Minha obra nada perdeu de sua força em vossa tradução, exceto nos lugares em que o
caráter essencial a uma e a outra língua estabeleceu certa diferença entre vossa
expressão e a minha. A língua italiana é mais maleável e dócil, e talvez, por ser menos
cultivada no gênero filosófico, possa adotar expressões que a vossa recusaria empregar.
Não vejo solidez na objeção que vos fizeram, de que a mudança da ordem poderia fazer
perder a força. A força consiste na escolha das expressões e na aproximação das idéias;
e a confusão só pode prejudicar esses dois efeitos.

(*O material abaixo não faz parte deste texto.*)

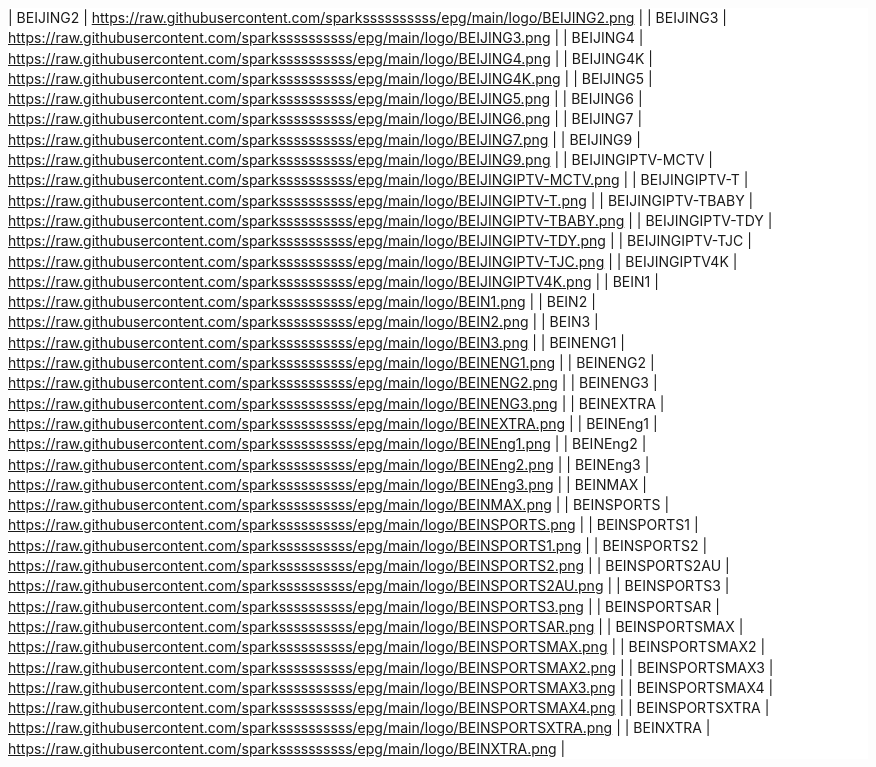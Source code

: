 | BEIJING2 | <https://raw.githubusercontent.com/sparkssssssssss/epg/main/logo/BEIJING2.png> |
| BEIJING3 | <https://raw.githubusercontent.com/sparkssssssssss/epg/main/logo/BEIJING3.png> |
| BEIJING4 | <https://raw.githubusercontent.com/sparkssssssssss/epg/main/logo/BEIJING4.png> |
| BEIJING4K | <https://raw.githubusercontent.com/sparkssssssssss/epg/main/logo/BEIJING4K.png> |
| BEIJING5 | <https://raw.githubusercontent.com/sparkssssssssss/epg/main/logo/BEIJING5.png> |
| BEIJING6 | <https://raw.githubusercontent.com/sparkssssssssss/epg/main/logo/BEIJING6.png> |
| BEIJING7 | <https://raw.githubusercontent.com/sparkssssssssss/epg/main/logo/BEIJING7.png> |
| BEIJING9 | <https://raw.githubusercontent.com/sparkssssssssss/epg/main/logo/BEIJING9.png> |
| BEIJINGIPTV-MCTV | <https://raw.githubusercontent.com/sparkssssssssss/epg/main/logo/BEIJINGIPTV-MCTV.png> |
| BEIJINGIPTV-T | <https://raw.githubusercontent.com/sparkssssssssss/epg/main/logo/BEIJINGIPTV-T.png> |
| BEIJINGIPTV-TBABY | <https://raw.githubusercontent.com/sparkssssssssss/epg/main/logo/BEIJINGIPTV-TBABY.png> |
| BEIJINGIPTV-TDY | <https://raw.githubusercontent.com/sparkssssssssss/epg/main/logo/BEIJINGIPTV-TDY.png> |
| BEIJINGIPTV-TJC | <https://raw.githubusercontent.com/sparkssssssssss/epg/main/logo/BEIJINGIPTV-TJC.png> |
| BEIJINGIPTV4K | <https://raw.githubusercontent.com/sparkssssssssss/epg/main/logo/BEIJINGIPTV4K.png> |
| BEIN1 | <https://raw.githubusercontent.com/sparkssssssssss/epg/main/logo/BEIN1.png> |
| BEIN2 | <https://raw.githubusercontent.com/sparkssssssssss/epg/main/logo/BEIN2.png> |
| BEIN3 | <https://raw.githubusercontent.com/sparkssssssssss/epg/main/logo/BEIN3.png> |
| BEINENG1 | <https://raw.githubusercontent.com/sparkssssssssss/epg/main/logo/BEINENG1.png> |
| BEINENG2 | <https://raw.githubusercontent.com/sparkssssssssss/epg/main/logo/BEINENG2.png> |
| BEINENG3 | <https://raw.githubusercontent.com/sparkssssssssss/epg/main/logo/BEINENG3.png> |
| BEINEXTRA | <https://raw.githubusercontent.com/sparkssssssssss/epg/main/logo/BEINEXTRA.png> |
| BEINEng1 | <https://raw.githubusercontent.com/sparkssssssssss/epg/main/logo/BEINEng1.png> |
| BEINEng2 | <https://raw.githubusercontent.com/sparkssssssssss/epg/main/logo/BEINEng2.png> |
| BEINEng3 | <https://raw.githubusercontent.com/sparkssssssssss/epg/main/logo/BEINEng3.png> |
| BEINMAX | <https://raw.githubusercontent.com/sparkssssssssss/epg/main/logo/BEINMAX.png> |
| BEINSPORTS | <https://raw.githubusercontent.com/sparkssssssssss/epg/main/logo/BEINSPORTS.png> |
| BEINSPORTS1 | <https://raw.githubusercontent.com/sparkssssssssss/epg/main/logo/BEINSPORTS1.png> |
| BEINSPORTS2 | <https://raw.githubusercontent.com/sparkssssssssss/epg/main/logo/BEINSPORTS2.png> |
| BEINSPORTS2AU | <https://raw.githubusercontent.com/sparkssssssssss/epg/main/logo/BEINSPORTS2AU.png> |
| BEINSPORTS3 | <https://raw.githubusercontent.com/sparkssssssssss/epg/main/logo/BEINSPORTS3.png> |
| BEINSPORTSAR | <https://raw.githubusercontent.com/sparkssssssssss/epg/main/logo/BEINSPORTSAR.png> |
| BEINSPORTSMAX | <https://raw.githubusercontent.com/sparkssssssssss/epg/main/logo/BEINSPORTSMAX.png> |
| BEINSPORTSMAX2 | <https://raw.githubusercontent.com/sparkssssssssss/epg/main/logo/BEINSPORTSMAX2.png> |
| BEINSPORTSMAX3 | <https://raw.githubusercontent.com/sparkssssssssss/epg/main/logo/BEINSPORTSMAX3.png> |
| BEINSPORTSMAX4 | <https://raw.githubusercontent.com/sparkssssssssss/epg/main/logo/BEINSPORTSMAX4.png> |
| BEINSPORTSXTRA | <https://raw.githubusercontent.com/sparkssssssssss/epg/main/logo/BEINSPORTSXTRA.png> |
| BEINXTRA | <https://raw.githubusercontent.com/sparkssssssssss/epg/main/logo/BEINXTRA.png> |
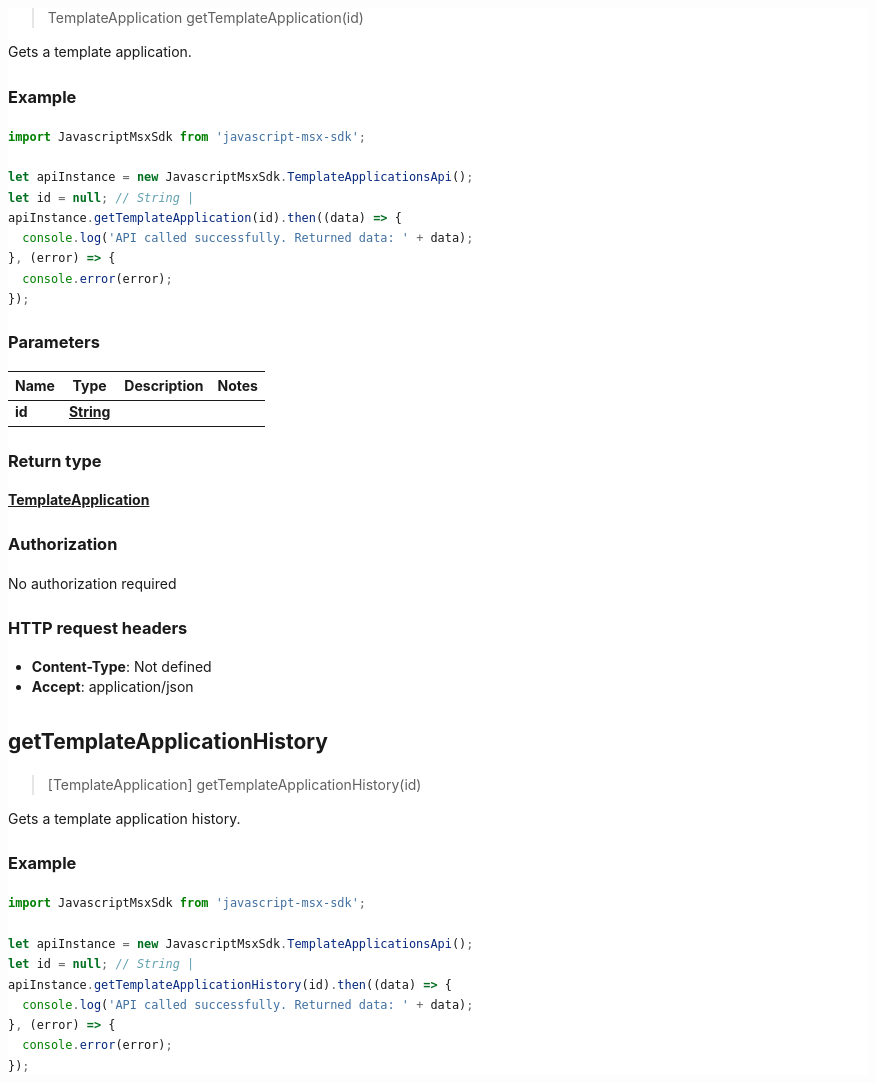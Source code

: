 > TemplateApplication getTemplateApplication(id)

Gets a template application.

### Example

```javascript
import JavascriptMsxSdk from 'javascript-msx-sdk';

let apiInstance = new JavascriptMsxSdk.TemplateApplicationsApi();
let id = null; // String | 
apiInstance.getTemplateApplication(id).then((data) => {
  console.log('API called successfully. Returned data: ' + data);
}, (error) => {
  console.error(error);
});

```

### Parameters


Name | Type | Description  | Notes
------------- | ------------- | ------------- | -------------
 **id** | [**String**](.md)|  | 

### Return type

[**TemplateApplication**](TemplateApplication.md)

### Authorization

No authorization required

### HTTP request headers

- **Content-Type**: Not defined
- **Accept**: application/json


## getTemplateApplicationHistory

> [TemplateApplication] getTemplateApplicationHistory(id)

Gets a template application history.

### Example

```javascript
import JavascriptMsxSdk from 'javascript-msx-sdk';

let apiInstance = new JavascriptMsxSdk.TemplateApplicationsApi();
let id = null; // String | 
apiInstance.getTemplateApplicationHistory(id).then((data) => {
  console.log('API called successfully. Returned data: ' + data);
}, (error) => {
  console.error(error);
});

```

O receio de ferir o amor-próprio do autor não devia deter-vos mais. Primeiro, porque,
como vós mesmo o dissestes com razão em vosso excelente prefácio, um livro em que
se defende a causa da humanidade, uma vez tornado público, pertence ao mundo e a
todas as nações; e, relativamente a mim em particular, eu teria feito muito poucos
progressos na filosofia do coração, que coloco acima da do espírito, se não tivesse
adquirido a coragem de ver e amar a verdade. Espero que a quinta edição, que deve
aparecer breve, esteja logo esgotada; e asseguro-vos que na sexta observarei
inteiramente, ou quase inteiramente, a ordem de vossa tradução, que dá maior relevo às
verdades que tratei de coligir. Digo quase inteiramente, porque, segundo uma leitura
única e rápida que fiz até este momento não posso decidir-me com inteiro conhecimento
de causa sobre as particularidades como já o fiz sobre o conjunto.
A impaciência que meus amigos têm de ler vossa tradução forçou-me, Senhor a deixá-la
sair de minhas mãos logo depois de a ter tido, e sou obrigado a dar em outra carta a
explicação de certas passagens que julgastes obscuras. Devo dizer-vos, porém, que tive,
ao escrever, os exemplos de Machiavelli(55), de Galileu(56) e de Giannone ante os
meus olhos. Ouvi o ruído das cadeias firmar a superstição, e os gritos de fanatismo
abafar os gemidos da verdade. A visão desse espetáculo medonho determinou-me,
algumas vezes, a envolver a luz de nuvens. Quis defender a humanidade sem ser mártir.
Essa idéia, de que eu devia ser obscuro, tornou-me às vezes tal, sem necessidade.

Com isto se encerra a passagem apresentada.